Massive Bio uses its prescreening data to help narrow down lists like that and present to the treating oncologist and the patient a more manageable list of the most appropriate options. Patients, of course, are under no obligation to enroll, but the company wants to make sure they make informed decisions.
Kurnaz said that Massive Bio has identified 33,000 patients to date through its contact center, which does not count those added through provider and other enterprise channels. However, he noted that timeliness of patient access is at least as important as volume; trial sponsors want patients who are actively receiving cancer treatment.
Kurnaz said that Massive Bio is trying to position itself as a hub for trial matchmaking; he has seen many cases where multiple contract research organizations have come to the firm to help fill the same clinical trial. The company is looking to ramp up recruitment by forming partnerships with the likes of patient advocacy groups, payors, and specialty pharmacies, while hoping to avoid numerous pitfalls
A landmark 2017 study from Memorial Sloan Kettering Cancer Center found that about 37 percent of patients tested had clinically actionable mutations in their cancers, but, according to Neha Jain, a cancer genomics researcher at Vanderbilt University Medical Center, many of those mutations do not meet US Food and Drug Administration criteria for immediate immunotherapy trial enrollment, so there needs to be additional eligibility evidence available from nonmolecular sources.
Jain was first author of a study published earlier this year in the Journal of Clinical Oncology: Clinical Cancer Informatics that found that algorithms using only patients' diagnosis and next-generation sequencing data to match them to clinical trials resulted in false-positive matches 88 percent of the time. These false positives were most commonly the result of delayed and disjointed information sharing about the trials' arm-specific enrollment status.

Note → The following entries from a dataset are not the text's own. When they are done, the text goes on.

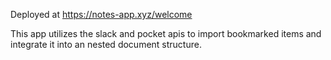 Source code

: Deployed at https://notes-app.xyz/welcome

This app utilizes the slack and pocket apis to import bookmarked items and integrate it into an nested document structure.  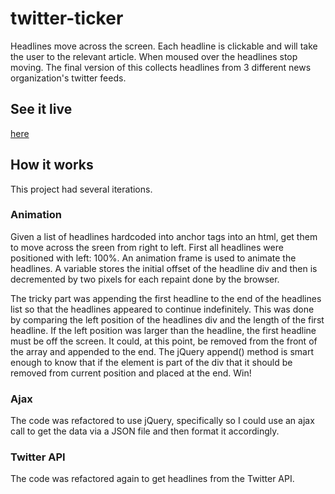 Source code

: # twitter-ticker
Headlines move across the screen. Each headline is clickable and will take the user to the relevant article.  When moused over the headlines stop moving. The final version of this collects headlines from 3 different news organization's twitter feeds. 

## See it live 
<a href="https://maggie-wiseman-portfolio.herokuapp.com/ticker/">here</a>

## How it works
This project had several iterations.  

### Animation
Given a list of headlines hardcoded into anchor tags into an html, get them to move across the sreen from right to left. First all headlines were positioned with left: 100%.  An animation frame is used to animate the headlines. A variable stores the initial offset of the headline div and then is decremented by two pixels for each repaint done by the browser.  

The tricky part was appending the first headline to the end of the headlines list so that the headlines appeared to continue indefinitely.  This was done by comparing the left position of the headlines div and the length of the first headline.  If the left position was larger than the headline, the first headline must be off the screen.  It could, at this point, be removed from the front of the array and appended to the end. The jQuery append() method is smart enough to know that if the element is part of the div that it should be removed from current position and placed at the end.  Win!

### Ajax
The code was refactored to use jQuery, specifically so I could use an ajax call to get the data via a JSON file and then format it accordingly.

### Twitter API
The code was refactored again to get headlines from the Twitter API. 
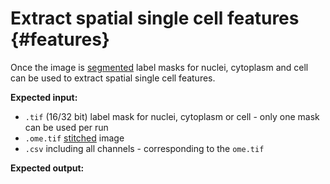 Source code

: # Extract spatial single cell features {#features}

Once the image is [segmented](#segment) label masks for nuclei, cytoplasm and cell can be used to extract spatial single cell features.

**Expected input:**

  * `.tif` (16/32 bit) label mask for nuclei, cytoplasm or cell - only one mask can be used per run 
  * `.ome.tif` [stitched](#ashlar) image
  * `.csv` including all channels - corresponding to the `ome.tif`

  **Expected output:**
  
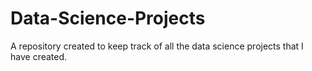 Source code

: # Data-Science-Projects
A repository created to keep track of all the data science projects that I have created.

Jain called Massive Bio's collaboration aspect to collect information about which trials actually have openings "probably very important" to reduce false positives, but said it was only a first step because trial enrollment is like trying to hit a moving target. "If there's a new, adjuvant trial, there's a very small window of time when you would be eligible for it as a patient," she noted.
While there are many efforts to improve trial matching that rely on AI, Jain said that the 100K Cancer Clinical Trial Singularity Program stands out because it is large and ambitious.
However, for an effort like this to be successful, according to Jain, it not only has to find the right patients and have a "very good patient data model," a technology system needs to be able to parse clinical trial documents that are not always machine-readable. The last part might require the US National Cancer Institute or other grant-making body to standardize language on submission forms.
Jain would also like to see NCI remove some of the redundancy in trials. "If we have this problem that we are not able to fill up all our trials, is it intelligent to have so many competing trials open?" she wondered.